(RECORDS)

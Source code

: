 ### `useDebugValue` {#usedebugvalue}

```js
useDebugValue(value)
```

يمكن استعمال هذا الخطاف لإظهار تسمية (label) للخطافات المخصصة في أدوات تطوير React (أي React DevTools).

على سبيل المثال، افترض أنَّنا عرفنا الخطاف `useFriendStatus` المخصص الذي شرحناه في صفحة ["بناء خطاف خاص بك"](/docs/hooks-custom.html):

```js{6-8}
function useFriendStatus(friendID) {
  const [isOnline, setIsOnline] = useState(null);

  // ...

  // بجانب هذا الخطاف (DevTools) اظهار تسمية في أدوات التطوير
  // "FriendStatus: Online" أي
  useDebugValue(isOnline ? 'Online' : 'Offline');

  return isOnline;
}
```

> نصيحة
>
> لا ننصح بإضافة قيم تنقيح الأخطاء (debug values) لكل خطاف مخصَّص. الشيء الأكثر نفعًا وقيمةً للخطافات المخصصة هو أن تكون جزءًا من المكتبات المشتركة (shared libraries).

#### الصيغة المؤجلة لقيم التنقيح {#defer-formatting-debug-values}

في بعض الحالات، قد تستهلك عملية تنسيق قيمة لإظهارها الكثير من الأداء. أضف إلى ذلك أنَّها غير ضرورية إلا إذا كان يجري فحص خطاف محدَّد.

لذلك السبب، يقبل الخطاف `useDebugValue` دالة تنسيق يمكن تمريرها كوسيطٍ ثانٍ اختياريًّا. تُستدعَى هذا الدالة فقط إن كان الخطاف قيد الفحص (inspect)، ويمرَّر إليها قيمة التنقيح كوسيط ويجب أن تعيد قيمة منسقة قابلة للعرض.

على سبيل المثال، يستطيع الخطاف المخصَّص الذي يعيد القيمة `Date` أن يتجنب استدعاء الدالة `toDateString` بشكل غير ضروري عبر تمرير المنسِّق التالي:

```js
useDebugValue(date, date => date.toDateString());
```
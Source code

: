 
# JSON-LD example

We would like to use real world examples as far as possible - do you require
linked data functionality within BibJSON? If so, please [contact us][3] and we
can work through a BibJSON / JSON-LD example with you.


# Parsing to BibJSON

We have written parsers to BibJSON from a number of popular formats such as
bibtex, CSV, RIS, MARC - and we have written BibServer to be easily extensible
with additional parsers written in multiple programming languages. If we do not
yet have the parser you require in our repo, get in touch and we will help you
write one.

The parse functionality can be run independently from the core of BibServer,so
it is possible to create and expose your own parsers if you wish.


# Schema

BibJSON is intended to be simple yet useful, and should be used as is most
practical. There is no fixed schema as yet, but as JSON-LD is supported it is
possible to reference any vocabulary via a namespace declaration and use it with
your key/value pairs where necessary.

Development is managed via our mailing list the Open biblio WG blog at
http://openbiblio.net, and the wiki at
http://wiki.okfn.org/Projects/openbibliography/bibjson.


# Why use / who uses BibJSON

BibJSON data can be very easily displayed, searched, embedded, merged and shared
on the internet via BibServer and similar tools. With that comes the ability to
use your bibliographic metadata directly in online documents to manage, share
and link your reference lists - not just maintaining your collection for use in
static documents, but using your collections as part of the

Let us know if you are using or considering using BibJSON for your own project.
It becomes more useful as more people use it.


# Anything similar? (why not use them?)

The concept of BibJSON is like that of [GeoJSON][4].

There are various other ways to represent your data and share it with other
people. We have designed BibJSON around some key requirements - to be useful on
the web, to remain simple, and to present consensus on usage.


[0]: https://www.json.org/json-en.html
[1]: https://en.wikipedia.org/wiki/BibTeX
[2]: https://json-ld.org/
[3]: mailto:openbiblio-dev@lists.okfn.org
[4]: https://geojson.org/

(End RECORDS)
(RECORDS)

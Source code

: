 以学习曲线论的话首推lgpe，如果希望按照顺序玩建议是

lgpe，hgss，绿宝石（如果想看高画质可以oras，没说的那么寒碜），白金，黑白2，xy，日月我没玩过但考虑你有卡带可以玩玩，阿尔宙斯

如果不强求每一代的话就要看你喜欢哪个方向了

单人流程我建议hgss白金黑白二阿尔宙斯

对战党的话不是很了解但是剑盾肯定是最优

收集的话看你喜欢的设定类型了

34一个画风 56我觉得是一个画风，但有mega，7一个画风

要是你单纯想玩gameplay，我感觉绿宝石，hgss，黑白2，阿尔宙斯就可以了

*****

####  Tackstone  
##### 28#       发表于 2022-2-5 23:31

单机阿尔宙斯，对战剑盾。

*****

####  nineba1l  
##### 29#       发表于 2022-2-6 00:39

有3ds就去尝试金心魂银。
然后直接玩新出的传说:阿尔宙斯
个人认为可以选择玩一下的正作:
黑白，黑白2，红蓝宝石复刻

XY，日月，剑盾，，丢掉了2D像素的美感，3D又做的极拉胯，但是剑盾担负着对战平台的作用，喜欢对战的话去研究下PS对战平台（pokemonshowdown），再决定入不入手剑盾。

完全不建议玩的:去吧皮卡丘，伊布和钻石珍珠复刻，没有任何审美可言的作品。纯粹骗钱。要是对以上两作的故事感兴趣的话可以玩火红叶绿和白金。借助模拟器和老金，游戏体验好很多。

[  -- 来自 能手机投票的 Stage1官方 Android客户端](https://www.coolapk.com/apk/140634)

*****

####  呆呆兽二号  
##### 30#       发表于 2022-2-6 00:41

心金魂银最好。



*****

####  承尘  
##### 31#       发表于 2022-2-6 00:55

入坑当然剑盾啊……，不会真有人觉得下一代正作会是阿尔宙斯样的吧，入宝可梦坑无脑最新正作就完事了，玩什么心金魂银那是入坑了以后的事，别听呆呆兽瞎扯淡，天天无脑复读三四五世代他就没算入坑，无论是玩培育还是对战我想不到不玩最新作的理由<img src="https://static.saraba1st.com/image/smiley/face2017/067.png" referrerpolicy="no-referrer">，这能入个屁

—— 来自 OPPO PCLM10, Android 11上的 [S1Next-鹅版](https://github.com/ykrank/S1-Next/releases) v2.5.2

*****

(End RECORDS)

### WHAT YOU ARE ASKED TO DO
Every line in the records that holds the word "تنسيق" should be copied into the answer.

### FINISHED TASK
في بعض الحالات، قد تستهلك عملية تنسيق قيمة لإظهارها الكثير من الأداء. أضف إلى ذلك أنَّها غير ضرورية إلا إذا كان يجري فحص خطاف محدَّد.
لذلك السبب، يقبل الخطاف `useDebugValue` دالة تنسيق يمكن تمريرها كوسيطٍ ثانٍ اختياريًّا. تُستدعَى هذا الدالة فقط إن كان الخطاف قيد الفحص (inspect)، ويمرَّر إليها قيمة التنقيح كوسيط ويجب أن تعيد قيمة منسقة قابلة للعرض.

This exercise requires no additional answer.